● **The records**:
Start of Block

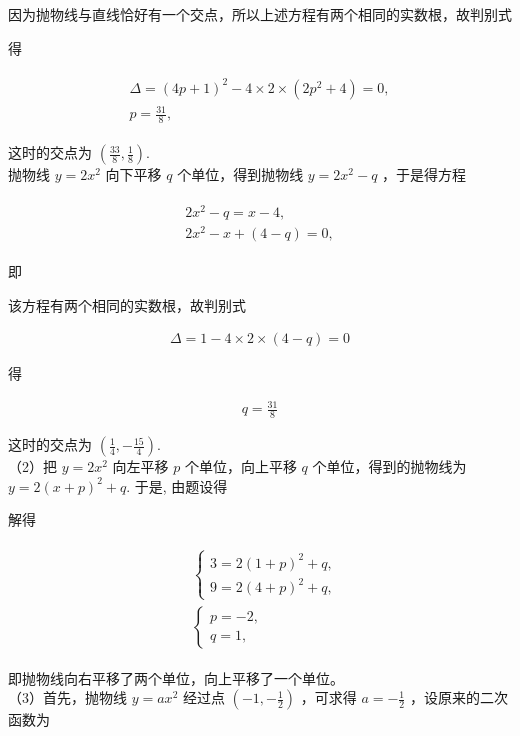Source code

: \documentclass[10pt]{article}
\begin{document}
因为抛物线与直线恰好有一个交点，所以上述方程有两个相同的实数根，故判别式

得

\begin{align*}
\begin{gathered}
\Delta=(4 p+1)^{2}-4 \times 2 \times\left(2 p^{2}+4\right)=0, \\
p=\frac{31}{8},
\end{gathered}
\end{align*}

这时的交点为 $\left(\frac{33}{8}, \frac{1}{8}\right)$.\\
抛物线 $y=2 x^{2}$ 向下平移 $q$ 个单位，得到抛物线 $y=2 x^{2}-q$ ，于是得方程

\begin{align*}
\begin{gathered}
2 x^{2}-q=x-4, \\
2 x^{2}-x+(4-q)=0,
\end{gathered}
\end{align*}

即

该方程有两个相同的实数根，故判别式

\begin{align*}
\Delta=1-4 \times 2 \times(4-q)=0
\end{align*}

得

\begin{align*}
q=\frac{31}{8}
\end{align*}

这时的交点为 $\left(\frac{1}{4},-\frac{15}{4}\right)$.\\
（2）把 $y=2 x^{2}$ 向左平移 $p$ 个单位，向上平移 $q$ 个单位，得到的抛物线为 $y=2(x+p)^{2}+q$. 于是, 由题设得

解得

\begin{align*}
\begin{aligned}
& \left\{\begin{array}{l}
3=2(1+p)^{2}+q, \\
9=2(4+p)^{2}+q,
\end{array}\right. \\
& \left\{\begin{array}{l}
p=-2, \\
q=1,
\end{array}\right.
\end{aligned}
\end{align*}

即抛物线向右平移了两个单位，向上平移了一个单位。\\
（3）首先，抛物线 $y=a x^{2}$ 经过点 $\left(-1,-\frac{1}{2}\right)$ ，可求得 $a=-\frac{1}{2}$ ，设原来的二次函数为
\end{document}
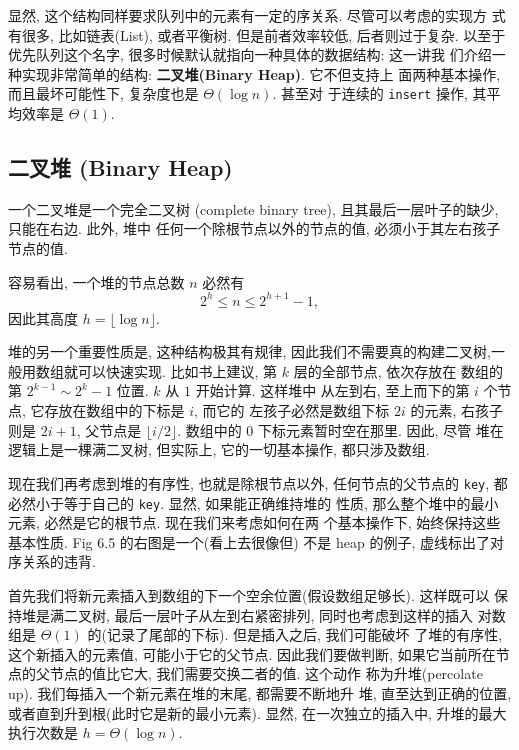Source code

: \documentclass[a4paper]{ctexart}
\theoremstyle{definition}
\theoremstyle{definition}
\begin{document}
显然, 这个结构同样要求队列中的元素有一定的序关系. 尽管可以考虑的实现方
式有很多, 比如链表(List), 或者平衡树. 但是前者效率较低, 后者则过于复杂.
以至于优先队列这个名字, 很多时候默认就指向一种具体的数据结构: 这一讲我
们介绍一种实现非常简单的结构: {\bf 二叉堆(Binary Heap)}.  它不但支持上
面两种基本操作, 而且最坏可能性下, 复杂度也是 $\Theta(\log n)$. 甚至对
于连续的 \verb|insert| 操作, 其平均效率是 $\Theta(1)$.

\subsection{二叉堆 (Binary Heap)}

 一个二叉堆是一个完全二叉树
(complete binary tree), 且其最后一层叶子的缺少, 只能在右边. 此外, 堆中
任何一个除根节点以外的节点的值, 必须小于其左右孩子节点的值.

容易看出, 一个堆的节点总数 $n$ 必然有
$$
2^h \leq n \leq 2^{h + 1} - 1,
$$
因此其高度 $h = \lfloor \log n \rfloor$.

堆的另一个重要性质是, 这种结构极其有规律, 因此我们不需要真的构建二叉树,一
般用数组就可以快速实现. 比如书上建议, 第 $k$ 层的全部节点, 依次存放在
数组的第 $2^{k-1} \sim 2^{k} - 1$ 位置. $k$ 从 $1$ 开始计算. 这样堆中
从左到右, 至上而下的第 $i$ 个节点, 它存放在数组中的下标是 $i$, 而它的
左孩子必然是数组下标 $2i$ 的元素, 右孩子则是 $2i + 1$, 父节点是
$\lfloor i / 2\rfloor$. 数组中的 $0$ 下标元素暂时空在那里. 因此, 尽管
堆在逻辑上是一棵满二叉树, 但实际上, 它的一切基本操作, 都只涉及数组.

现在我们再考虑到堆的有序性, 也就是除根节点以外, 任何节点的父节点的
\verb|key|, 都必然小于等于自己的 \verb|key|. 显然, 如果能正确维持堆的
性质, 那么整个堆中的最小元素, 必然是它的根节点. 现在我们来考虑如何在两
个基本操作下, 始终保持这些基本性质. Fig 6.5 的右图是一个(看上去很像但)
不是 heap 的例子, 虚线标出了对序关系的违背.


首先我们将新元素插入到数组的下一个空余位置(假设数组足够长). 这样既可以
保持堆是满二叉树, 最后一层叶子从左到右紧密排列, 同时也考虑到这样的插入
对数组是 $\Theta(1)$ 的(记录了尾部的下标). 但是插入之后, 我们可能破坏
了堆的有序性, 这个新插入的元素值, 可能小于它的父节点. 因此我们要做判断,
如果它当前所在节点的父节点的值比它大, 我们需要交换二者的值.  这个动作
称为升堆(percolate up). 我们每插入一个新元素在堆的末尾, 都需要不断地升
堆, 直至达到正确的位置, 或者直到升到根(此时它是新的最小元素).  显然,
在一次独立的插入中, 升堆的最大执行次数是 $h = \Theta(\log n)$.
\end{document}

End of Block

● **Requirement**: Each line of the material needs to be given again exactly, without any of its pictures.

● **Final answer**:
Source code

: \documentclass[10pt]{article}
\begin{document}
因为抛物线与直线恰好有一个交点，所以上述方程有两个相同的实数根，故判别式

得

\begin{align*}
\begin{gathered}
\Delta=(4 p+1)^{2}-4 \times 2 \times\left(2 p^{2}+4\right)=0, \\
p=\frac{31}{8},
\end{gathered}
\end{align*}

这时的交点为 $\left(\frac{33}{8}, \frac{1}{8}\right)$.\\
抛物线 $y=2 x^{2}$ 向下平移 $q$ 个单位，得到抛物线 $y=2 x^{2}-q$ ，于是得方程

\begin{align*}
\begin{gathered}
2 x^{2}-q=x-4, \\
2 x^{2}-x+(4-q)=0,
\end{gathered}
\end{align*}

即

该方程有两个相同的实数根，故判别式

\begin{align*}
\Delta=1-4 \times 2 \times(4-q)=0
\end{align*}

得

\begin{align*}
q=\frac{31}{8}
\end{align*}

这时的交点为 $\left(\frac{1}{4},-\frac{15}{4}\right)$.\\
（2）把 $y=2 x^{2}$ 向左平移 $p$ 个单位，向上平移 $q$ 个单位，得到的抛物线为 $y=2(x+p)^{2}+q$. 于是, 由题设得

解得

\begin{align*}
\begin{aligned}
& \left\{\begin{array}{l}
3=2(1+p)^{2}+q, \\
9=2(4+p)^{2}+q,
\end{array}\right. \\
& \left\{\begin{array}{l}
p=-2, \\
q=1,
\end{array}\right.
\end{aligned}
\end{align*}

即抛物线向右平移了两个单位，向上平移了一个单位。\\
（3）首先，抛物线 $y=a x^{2}$ 经过点 $\left(-1,-\frac{1}{2}\right)$ ，可求得 $a=-\frac{1}{2}$ ，设原来的二次函数为
\end{document}
Source code

: \documentclass[a4paper]{ctexart}
\theoremstyle{definition}
\theoremstyle{definition}
\begin{document}
显然, 这个结构同样要求队列中的元素有一定的序关系. 尽管可以考虑的实现方
式有很多, 比如链表(List), 或者平衡树. 但是前者效率较低, 后者则过于复杂.
以至于优先队列这个名字, 很多时候默认就指向一种具体的数据结构: 这一讲我
们介绍一种实现非常简单的结构: {\bf 二叉堆(Binary Heap)}.  它不但支持上
面两种基本操作, 而且最坏可能性下, 复杂度也是 $\Theta(\log n)$. 甚至对
于连续的 \verb|insert| 操作, 其平均效率是 $\Theta(1)$.

\subsection{二叉堆 (Binary Heap)}

 一个二叉堆是一个完全二叉树
(complete binary tree), 且其最后一层叶子的缺少, 只能在右边. 此外, 堆中
任何一个除根节点以外的节点的值, 必须小于其左右孩子节点的值.

容易看出, 一个堆的节点总数 $n$ 必然有
$$
2^h \leq n \leq 2^{h + 1} - 1,
$$
因此其高度 $h = \lfloor \log n \rfloor$.

堆的另一个重要性质是, 这种结构极其有规律, 因此我们不需要真的构建二叉树,一
般用数组就可以快速实现. 比如书上建议, 第 $k$ 层的全部节点, 依次存放在
数组的第 $2^{k-1} \sim 2^{k} - 1$ 位置. $k$ 从 $1$ 开始计算. 这样堆中
从左到右, 至上而下的第 $i$ 个节点, 它存放在数组中的下标是 $i$, 而它的
左孩子必然是数组下标 $2i$ 的元素, 右孩子则是 $2i + 1$, 父节点是
$\lfloor i / 2\rfloor$. 数组中的 $0$ 下标元素暂时空在那里. 因此, 尽管
堆在逻辑上是一棵满二叉树, 但实际上, 它的一切基本操作, 都只涉及数组.

现在我们再考虑到堆的有序性, 也就是除根节点以外, 任何节点的父节点的
\verb|key|, 都必然小于等于自己的 \verb|key|. 显然, 如果能正确维持堆的
性质, 那么整个堆中的最小元素, 必然是它的根节点. 现在我们来考虑如何在两
个基本操作下, 始终保持这些基本性质. Fig 6.5 的右图是一个(看上去很像但)
不是 heap 的例子, 虚线标出了对序关系的违背.


首先我们将新元素插入到数组的下一个空余位置(假设数组足够长). 这样既可以
保持堆是满二叉树, 最后一层叶子从左到右紧密排列, 同时也考虑到这样的插入
对数组是 $\Theta(1)$ 的(记录了尾部的下标). 但是插入之后, 我们可能破坏
了堆的有序性, 这个新插入的元素值, 可能小于它的父节点. 因此我们要做判断,
如果它当前所在节点的父节点的值比它大, 我们需要交换二者的值.  这个动作
称为升堆(percolate up). 我们每插入一个新元素在堆的末尾, 都需要不断地升
堆, 直至达到正确的位置, 或者直到升到根(此时它是新的最小元素).  显然,
在一次独立的插入中, 升堆的最大执行次数是 $h = \Theta(\log n)$.
\end{document}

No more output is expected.